Hot questions for Using RxJava 2 in project reactor

Top Java Programmings / RxJava 2 / project reactor

Question:

I am attempting to write a Reactive Stream based on the following information:

We have a stream of Entity Events where each Event contains the ID of its Entity and a Type of either INTENT or COMMIT. It is assumed that a COMMIT with a given ID will always be preceded by one-or-more INTENTs with the same ID. When an INTENT is received, it should be grouped by its ID and a "buffer" for that group should be opened. The buffer should be "closed" when a COMMIT for the same group is received or a configured timeout has lapsed. The resulting buffers should be emitted.

Note that it is possible to receive multiple INTENTs before receiving a closing COMMIT. (Edit:) The bufferDuration should guarantee that any "opened" buffer is emitted after bufferDuration time has lapsed since the INTENT that opened the buffer was received, with or without a COMMIT.

My latest attempt at this is the following:

public EntityEventBufferFactory {
    private final Duration bufferDuration;

    public EntityEventBufferFactory(Duration bufferDuration) {
        this.bufferDuration = bufferDuration;
    }

    public Flux<List<EntityEvent>> createGroupBufferFlux(Flux<EntityEvent> eventFlux) {
        return eventFlux.groupBy(EntityEvent::getId)
            .map(groupedFlux -> createGroupBuffer(groupedFlux))
            .flatMap(Function.identity());
    }

    protected Flux<List<EntityEvent>> createGroupBuffer(Flux<EntityEvent> groupFlux) {
        return groupFlux.publish().buffer(groupFlux.filter(this::shouldOpenBufferOnEvent), createGroupBufferCloseSelector(groupFlux));
    }

    protected Function<EntityEvent, Publisher<EntityEvent>> createGroupBufferCloseSelector(Flux<EntityEvent> groupFlux) {
        return event -> Flux.firstEmitting(Flux.just(event).delay(bufferDuration), groupFlux.filter(this::shouldCloseBufferOnEvent).publish());
    }

    protected boolean shouldOpenBufferOnEvent(EntityEvent entityEvent) {
        return entityEvent.getEventType() == EventType.INTENT;
    }

    protected boolean shouldCloseBufferOnEvent(EntityEvent entityEvent) {
        return entityEvent.getEventType() == EventType.COMMIT;
    }
}

And here is the test I am attempting to get passing:

@Test
public void entityEventsCanBeBuffered() throws Exception {
    FluxProcessor<EntityEvent, EntityEvent> eventQueue = UnicastProcessor.create();

    Duration bufferDuration = Duration.ofMillis(250);

    Flux<List<EntityEvent>> bufferFlux = new EntityEventBufferFactory(bufferDuration).createGroupBufferFlux(eventQueue);
    bufferFactory.setBufferDuration(bufferDuration);

    List<List<EntityEvent>> buffers = new ArrayList<>();
    bufferFlux.subscribe(buffers::add);

    EntityEvent intent = new EntityEvent();
    intent.setId("SOME_ID");
    intent.setEventType(EventType.INTENT);

    EntityEvent commit = new EntityEvent();
    commit.setId(intent.getId());
    commit.setEventType(EventType.COMMIT);

    eventQueue.onNext(intent);
    eventQueue.onNext(commit);

    eventQueue.onNext(intent);
    eventQueue.onNext(commit);

    Thread.sleep(500);

    assertEquals(2, buffers.size());
    assertFalse(buffers.get(0).isEmpty());
    assertFalse(buffers.get(1).isEmpty());
}

With this test, I get two emitted buffers, but they are both empty. You'll note that after digging around, I had to add .publish() at certain points to not get an Exception from Reactor saying This processor allows only a single Subscriber. The answer to this question, RxJava: "java.lang.IllegalStateException: Only one subscriber allowed!", is what led me to that approach.
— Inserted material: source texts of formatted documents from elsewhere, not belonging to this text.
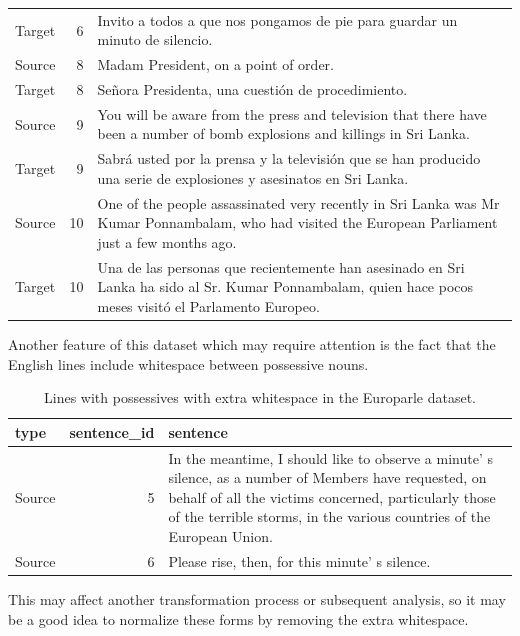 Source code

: \documentclass[
]{article}
\begin{document}
\begin{table}
\begin{tabular}[t]{lrl}
Target & 6 & Invito a todos a que nos pongamos de pie para guardar un minuto de silencio.\\
\addlinespace
Source & 8 & Madam President, on a point of order.\\
Target & 8 & Señora Presidenta, una cuestión de procedimiento.\\
Source & 9 & You will be aware from the press and television that there have been a number of bomb explosions and killings in Sri Lanka.\\
Target & 9 & Sabrá usted por la prensa y la televisión que se han producido una serie de explosiones y asesinatos en Sri Lanka.\\
Source & 10 & One of the people assassinated very recently in Sri Lanka was Mr Kumar Ponnambalam, who had visited the European Parliament just a few months ago.\\
\addlinespace
Target & 10 & Una de las personas que recientemente han asesinado en Sri Lanka ha sido al Sr. Kumar Ponnambalam, quien hace pocos meses visitó el Parlamento Europeo.\\
\bottomrule
\end{tabular}
\end{table}

Another feature of this dataset which may require attention is the fact that the English lines include whitespace between possessive nouns.

\begin{table}

\caption{\label{tab:normalize-whitespace-identify-europarle}Lines with possessives with extra whitespace in the Europarle dataset.}
\centering
\begin{tabular}[t]{lrl}
\toprule
type & sentence\_id & sentence\\
\midrule
Source & 5 & In the meantime, I should like to observe a minute' s silence, as a number of Members have requested, on behalf of all the victims concerned, particularly those of the terrible storms, in the various countries of the European Union.\\
Source & 6 & Please rise, then, for this minute' s silence.\\
\bottomrule
\end{tabular}
\end{table}

This may affect another transformation process or subsequent analysis, so it may be a good idea to normalize these forms by removing the extra whitespace.
\end{document}
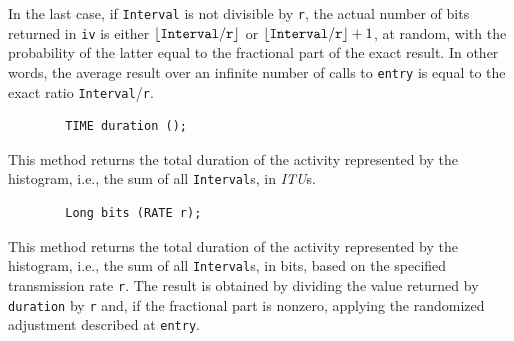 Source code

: In the last case,
if {\tt Interval} is not divisible by {\tt r}, the actual number of bits
returned in {\tt iv} is either
$\lfloor {\tt Interval}/{\tt r} \rfloor$ or
$\lfloor {\tt Interval}/{\tt r} \rfloor + 1$,
at random, with the probability of the latter
equal to the fractional part of the exact result.
In other words, the average result over an infinite number of calls to
{\tt entry} is equal to the exact ratio {\tt Interval}/{\tt r}.

\begin{verbatim}
        TIME duration ();
\end{verbatim}
\noindent
This method returns the total duration of the activity represented by the
histogram, i.e., the sum of all {\tt Interval}s, in {\em ITU\/}s.

\begin{verbatim}
        Long bits (RATE r);
\end{verbatim}
\noindent
This method returns the total duration of the activity represented by the
histogram, i.e., the sum of all {\tt Interval}s, in bits, based on the specified
transmission rate {\tt r}.
The result is obtained by dividing the value returned by {\tt duration} by
{\tt r} and, if the fractional part is nonzero, applying
the randomized adjustment described at {\tt entry}.

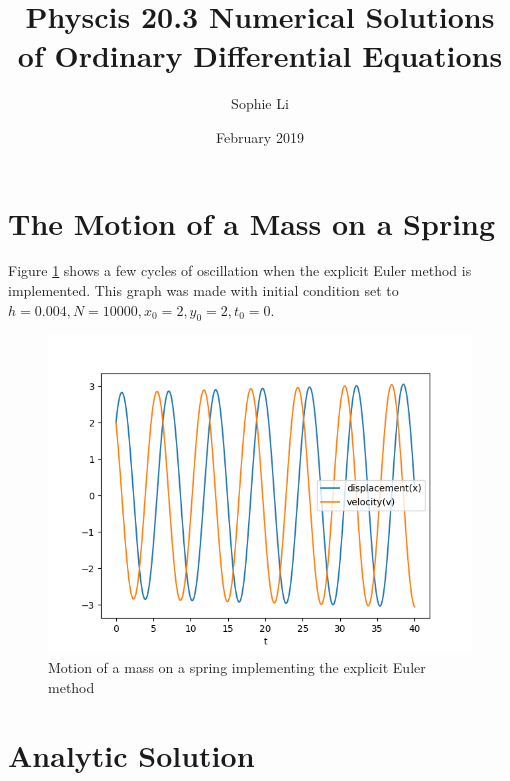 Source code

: \documentclass{article}
\title{Physcis 20.3 Numerical Solutions of Ordinary Differential Equations}
\author{Sophie Li}
\date{February 2019}
\begin{document}
\maketitle

\section{The Motion of a Mass on a Spring}
Figure \ref{fig:expliciteuler} shows a few cycles of oscillation when the explicit Euler method is implemented. This graph was made with initial condition set to $h=0.004, N=10000, x_0=2, y_0=2, t_0=0$.
\begin{figure}[h]
    \centering
    \includegraphics[width = \textwidth]{Images/expliciteuler.png}
    \caption{Motion of a mass on a spring implementing the explicit Euler method}
    \label{fig:expliciteuler}
\end{figure}

\section{Analytic Solution}
\end{document}
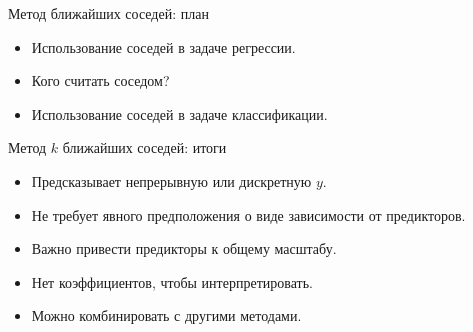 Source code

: 
\begin{frame} %


\end{frame}



\begin{frame}{Метод ближайших соседей: план}
  \begin{itemize}[<+->]
    \item Использование соседей в задаче регрессии. 
    \item Кого считать соседом?
    \item Использование соседей в задаче классификации.
  \end{itemize}

\end{frame}



\begin{frame}{Метод $k$ ближайших соседей: итоги}

  \begin{itemize}[<+->]
    \item Предсказывает непрерывную или дискретную $y$.
    \item Не требует явного предположения \alert{о виде зависимости} от предикторов.
    \item Важно привести \alert{предикторы к общему масштабу}.
    \item \alert{Нет коэффициентов}, чтобы интерпретировать. 
    \item Можно комбинировать с другими методами.
  \end{itemize}
\end{frame}

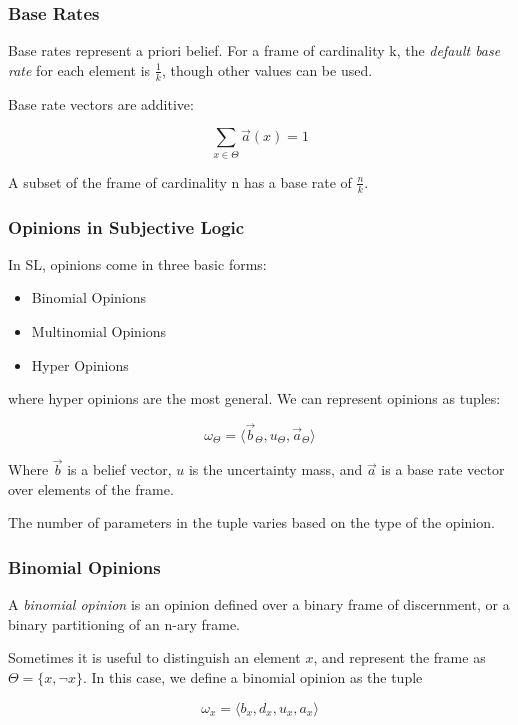 \documentclass{beamer}
\begin{document}

\begin{frame}
\frametitle{Base Rates}

Base rates represent a priori belief. For a frame of cardinality k, the
\emph{default base rate} for each element is $\frac{1}{k}$, though other values
can be used.

Base rate vectors are additive:

$$
\sum_{x \in \Theta} \vec{a}\left(x\right) = 1
$$

A subset of the frame of cardinality n has a base rate of $\frac{n}{k}$.

\end{frame}


\begin{frame}
\frametitle{Opinions in Subjective Logic}

In SL, opinions come in three basic forms:

\begin{itemize}
  \item Binomial Opinions
  \item Multinomial Opinions
  \item Hyper Opinions
\end{itemize}

where hyper opinions are the most general. We can represent opinions as tuples:

$$
\omega_\Theta = \langle \vec{b}_\Theta, u_\Theta, \vec{a}_\Theta \rangle
$$

Where $\vec{b}$ is a belief vector,
$u$ is the uncertainty mass, and
$\vec{a}$ is a base rate vector over elements of the frame.

The number of parameters in the tuple varies based on the type of the opinion.

\end{frame}



\begin{frame}
\frametitle{Binomial Opinions}

A \emph{binomial opinion} is an opinion defined over a binary frame of discernment, or
a binary partitioning of an n-ary frame.

Sometimes it is useful to distinguish an element $x$, and represent the frame as
$\Theta = \lbrace x, \lnot x \rbrace$. In this case, we define a binomial opinion as
the tuple

$$
\omega_x = \langle b_x, d_x, u_x, a_x \rangle
$$


\end{frame}
\end{document}
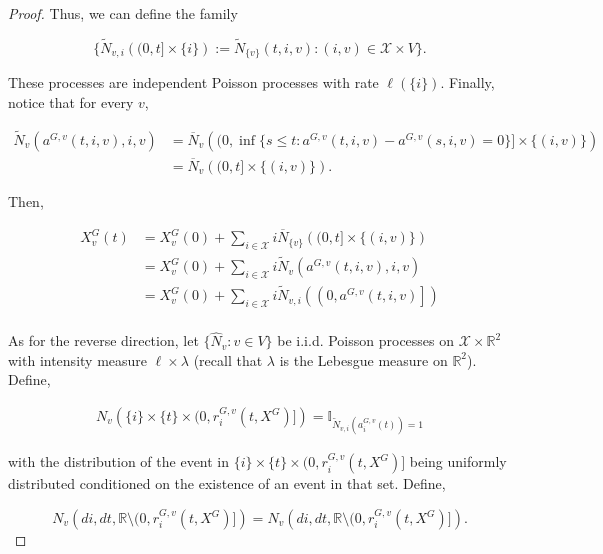 \documentclass[12pt]{article}
\newcommand{\mb}{\mathbb}
\newcommand{\mc}{\mathcal}
\newcommand{\ov}{\overline}
\newcommand{\defeq}{:=}								%
\newcommand{\sta}{\mc{X}}							%
\newcommand{\Xf}{X}									%
\newcommand{\poiss}{N}								%
\newcommand{\leb}{\lambda}							%
\newcommand{\Sm}{\ell}								%
\newcommand{\rate}{r}								%
\newcommand{\poissv}[1]{_{#1}}						%
\newcommand{\vind}[1]{_{#1}}						%
\newcommand{\tme}[1]{(#1)}							%
\newcommand{\gind}[1]{^{#1}}						%
\newcommand{\stpara}[1]{_{#1}}						%
\newcommand{\gvpara}[2]{^{#1,#2}}					%
\newcommand{\tmepro}[2]{(#1,#2)}					%
\newcommand{\compen}{a}								%
\newcommand{\alt}[1]{\tilde{#1}}					%
\begin{document}
\begin{proof}
Thus, we can define the family 

\[\{\alt{\poiss}\poissv{v,i}\left((0,t]\times\{i\}\right) \defeq \alt{\poiss}\poissv{\{v\}}(t,i,v): (i,v) \in \sta\times V\}.\]

These processes are independent Poisson processes with rate \(\Sm(\{i\})\). Finally, notice that for every \(v\), 

\begin{align*}
\alt{\poiss}\vind{v}(\compen\gvpara{G}{v}(t,i,v),i,v) &= \ov{\poiss}\vind{v}\left((0,\inf\{s \leq t: \compen\gvpara{G}{v}(t,i,v) - \compen\gvpara{G}{v}(s,i,v) = 0\}]\times\{(i,v)\}\right)\\
&= \ov{\poiss}\vind{v}\left((0,t]\times\{(i,v)\}\right).
\end{align*}

Then,

\begin{align*}
\Xf\gind{G}\vind{v}\tme{t} &= \Xf\gind{G}\vind{v}\tme{0} + \sum_{i \in \sta} i \ov{\poiss}\poissv{\{v\}}\left((0,t]\times\{(i,v)\}\right)\\
&= \Xf\gind{G}\vind{v}\tme{0} + \sum_{i \in \sta} i\alt{\poiss}\poissv{v}(\compen\gvpara{G}{v}(t,i,v),i,v)\\
&= \Xf\gind{G}\vind{v}\tme{0} + \sum_{i \in \sta} i\alt{\poiss}\poissv{v,i}\left(\left(0,\compen\gvpara{G}{v}(t,i,v)\right]\right)\\
\end{align*}

As for the reverse direction, let \(\{\hat{\poiss}\poissv{v}:v\in V\}\) be i.i.d. Poisson processes on \(\sta\times \mb{R}^2\) with intensity measure \(\Sm\times\leb\) (recall that \(\leb\) is the Lebesgue measure on \(\mb{R}^2\)). Define,

\begin{align*}
\poiss\poissv{v}\left(\{i\}\times \{t\}\times (0,\rate\gvpara{G}{v}\stpara{i}\tmepro{t}{\Xf\gind{G}}]\right) = \mb{I}_{\alt{\poiss}\poissv{v,i}\left(\compen\gvpara{G}{v}\stpara{i}\tme{t}\right)=1}
\end{align*}

with the distribution of the event in \(\{i\}\times \{t\}\times (0,\rate\gvpara{G}{v}\stpara{i}\tmepro{t}{\Xf\gind{G}}]\) being uniformly distributed conditioned on the existence of an event in that set. Define,

\[\poiss\poissv{v}\left(di, dt,\mb{R}\setminus(0,\rate\gvpara{G}{v}\stpara{i}\tmepro{t}{\Xf\gind{G}}]\right) = \hat{\poiss}\poissv{v}\left(di, dt,\mb{R}\setminus(0,\rate\gvpara{G}{v}\stpara{i}\tmepro{t}{\Xf\gind{G}}]\right).\]


\end{proof}
\end{document}
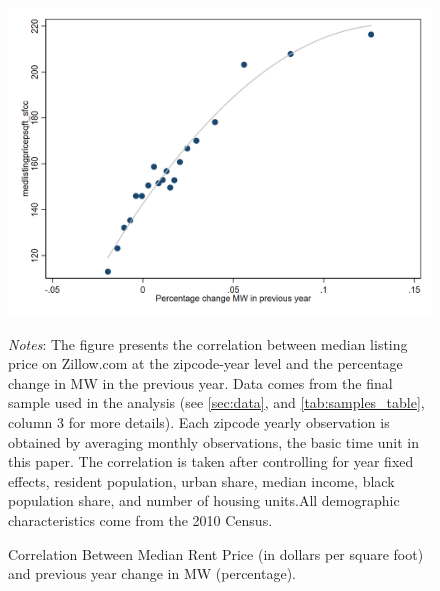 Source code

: \begin{figure}[htb]
    \centering
    \caption{Correlation Between Median Rent Price (in dollars per square foot) and previous year change in MW (percentage).}
    \label{appfig:binsc_listing_mwpctchange}
    \includegraphics[width=0.75\linewidth]{draft_june20/tempfigure/binsc_medlistingpricepsqft_sfcc_pctMWch.png}
    \begin{minipage}{.95\textwidth} \footnotesize
		\vspace{2mm} 
		\textit{Notes}: The figure presents the correlation between median listing price on Zillow.com at the zipcode-year level and the percentage change in MW in the previous year. Data comes from the final sample used in the analysis (see \autoref{sec:data}, and \autoref{tab:samples_table}, column 3 for more details). Each zipcode yearly observation is obtained by averaging monthly observations, the basic time unit in this paper. The correlation is taken after controlling for year fixed effects, resident population, urban share, median income, black population share, and number of housing units.All demographic characteristics come from the 2010 Census.
	\end{minipage}
\end{figure}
I'm currently using Reactor, but I think this translates 1-to-1 with RxJava using Observable and methods of the same names.

Any thoughts?


Answer:

I think that is the definitive use case of Rx groupBy. From the documentation:

Groups the items emitted by a Publisher according to a specified criterion, and emits these grouped items as GroupedFlowables. The emitted GroupedPublisher allows only a single Subscriber during its lifetime and if this Subscriber cancels before the source terminates, the next emission by the source having the same key will trigger a new GroupedPublisher emission.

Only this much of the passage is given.